代表あいさつ

なべしまホールディングス株式会社 代表取締役社長 山口 悟

100年企業を目指して――
「お店はお客さまのために、会社は社員のために」

 当社は1970年に鹿児島・天文館の12坪の店舗からスタートしました。そして、創立30周年を迎えた2000年から「100年企業」を目標に掲げております。これまで私は「お店はお客さまのために、会社は社員のためにある」という方針のもと、経営を続けてまいりました。

社員の子どもや孫の代まで絶えることなく広がり
お客さまの笑顔が集う焼肉なべしま。
食材は地元のものを中心に
地域のお客さまに貢献する焼肉なべしま。
働く仲間が生き甲斐をもち
働くことに幸せを感じられる焼肉なべしま。

「お客さま、地域の皆さま、働く仲間、すべての人に幸せを感じていただける会社でありたい」

この想いは、100年先にもきっと継承されている。私は、そう信じています。

創業の想い

焼肉なべしまは昭和45年、鹿児島の繁華街
天文館の小さな個人店から出発しました。

もともと証券会社の営業マンだった私には料理の技術もない、専門店で修行をしたわけでもない、その頃の私は焼肉や肉の知識も乏しく、まさに素人が切り盛りする焼肉屋でした。

当時は親子3人でなんとか生活をしていかなければならないという想いで、どうしたらお客様に来ていただけるかということをいつも考える日々でした。

何も持たない私が唯一、大切にしていたのは、思い立ったら直ちに動く「行動力」でした。

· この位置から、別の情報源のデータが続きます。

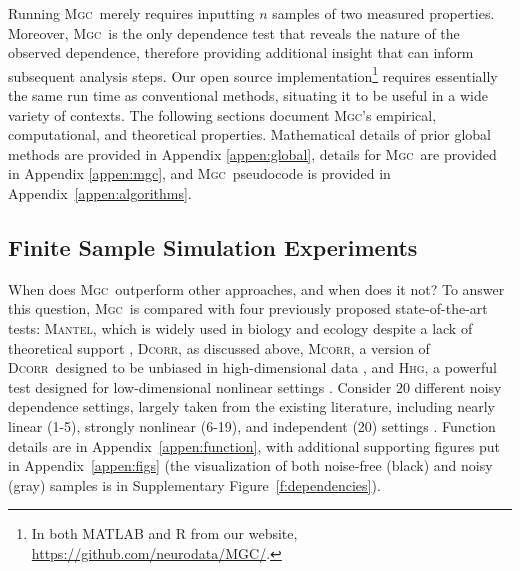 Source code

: \documentclass[11pt]{article}
\providecommand{\sct}[1]{{\normalfont\textsc{#1}}}
\newcommand{\Mgc}{\sct{Mgc}}
\newcommand{\Hhg}{\sct{Hhg}}
\newcommand{\Dcorr}{\sct{Dcorr}}
\newcommand{\Mcorr}{\sct{Mcorr}}
\newcommand{\Mantel}{\sct{Mantel}}
\newcommand{\website}{\url{https://github.com/neurodata/MGC/}}
\begin{document}
Running \Mgc~merely requires inputting $n$ samples of two measured properties.  
Moreover, \Mgc~is the only dependence test that reveals the nature of the observed dependence, therefore providing additional insight that can inform subsequent analysis steps.
Our open source implementation\footnote{In both MATLAB and R from our website, \website.} requires essentially the same run time as conventional methods, situating it to be useful in a wide variety of contexts. 
The following sections document \Mgc's empirical, computational, and theoretical properties. Mathematical details of prior global methods are provided in Appendix \ref{appen:global}, details for \Mgc~are provided in Appendix \ref{appen:mgc}, and \Mgc~pseudocode is provided in Appendix~\ref{appen:algorithms}.



\subsection*{Finite Sample Simulation Experiments}

When does \Mgc~outperform other approaches, and when does it not?
To answer this question, \Mgc~is compared with four previously proposed state-of-the-art tests: \Mantel, which is widely used in biology and ecology despite a lack of theoretical support \cite{Mantel1967}, \Dcorr, as discussed above, \Mcorr, a version of \Dcorr~designed to be unbiased in high-dimensional data \cite{SzekelyRizzo2013a}, and \Hhg, a powerful test designed for low-dimensional nonlinear settings \cite{HellerGorfine2013}. 
Consider $20$ different noisy dependence settings, largely taken from the existing literature, including  nearly linear (1-5), strongly nonlinear (6-19), and independent (20) settings \cite{SzekelyRizzoBakirov2007, SimonTibshirani2012, GorfineHellerHeller2012, HellerGorfine2013, SzekelyRizzo2013a}.  
Function details are in Appendix~\ref{appen:function}, with additional supporting figures put in Appendix~\ref{appen:figs} (the visualization of both noise-free (black) and noisy (gray) samples is in Supplementary Figure~\ref{f:dependencies}).  
\end{document}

ある時お客様から「このホルモンは不味いよ」とご指摘を受けた際に、私はそのお客様にお詫びを申し上げながらも、美味しいホルモンを取り扱っているお店を伺い、直ぐにその店に出向きました。
そして、隠れて味を盗むのではなく、そこの店主に正直に素性と事情を話して教えを請いました。
また、お客様から「あそこの素材は美味しい」と薦められれば、長靴とコックコートをバッグに詰め、その日の夜行列車に乗って、学びに行きました。

そのような事を繰り返すうち、私は「自分の仕事の先生は「お客様」だ」と心に刻み、お客様の声に耳を傾け、素直に教えを請う姿勢を持ちました。

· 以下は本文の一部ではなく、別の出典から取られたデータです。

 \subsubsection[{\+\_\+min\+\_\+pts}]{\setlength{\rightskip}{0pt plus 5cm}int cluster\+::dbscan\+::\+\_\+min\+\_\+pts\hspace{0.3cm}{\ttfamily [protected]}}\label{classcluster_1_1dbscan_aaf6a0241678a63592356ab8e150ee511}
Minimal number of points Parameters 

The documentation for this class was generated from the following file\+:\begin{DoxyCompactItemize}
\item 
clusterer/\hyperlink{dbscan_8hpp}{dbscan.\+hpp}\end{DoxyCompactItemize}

お客様に学び、同業の方々に正面から教えを請う、その積み重ねで、店に並ぶメニューも増え、個人焼肉店「なべしま」が徐々に焼肉専門店「なべしま」に成長していきました。

創業当時、焼肉は繁華街での大人の食べ物という位置付けではありましたが、時代と共に家族が週末に車で外食に出かける「外食文化」が栄え、焼肉もファミリーが鉄板を囲む人気メニューとなりました。
お肉や料理への美味しさの追求はもちろん「お父さんが週末に家族を連れて行って家族の皆に喜ばれる焼肉屋とは?」ということを「ファミリー」という目線で真剣に考えました。

当時は珍しかったコマーシャルソングの制作や、今では当たり前となっている無煙ロースターの導入。

育ち盛りのお子様達にお腹いっぱい食べて貰いたいという想いで、ごはんの「お替り」を自由にしたこと。

お子様を主役にした「リトルカード」特典。

そして、肉ばかりではなく野菜も食べていただきたいという想いで、「サラダバー」を導入し、家族の栄養を気遣うお母様にもご安心いただきました。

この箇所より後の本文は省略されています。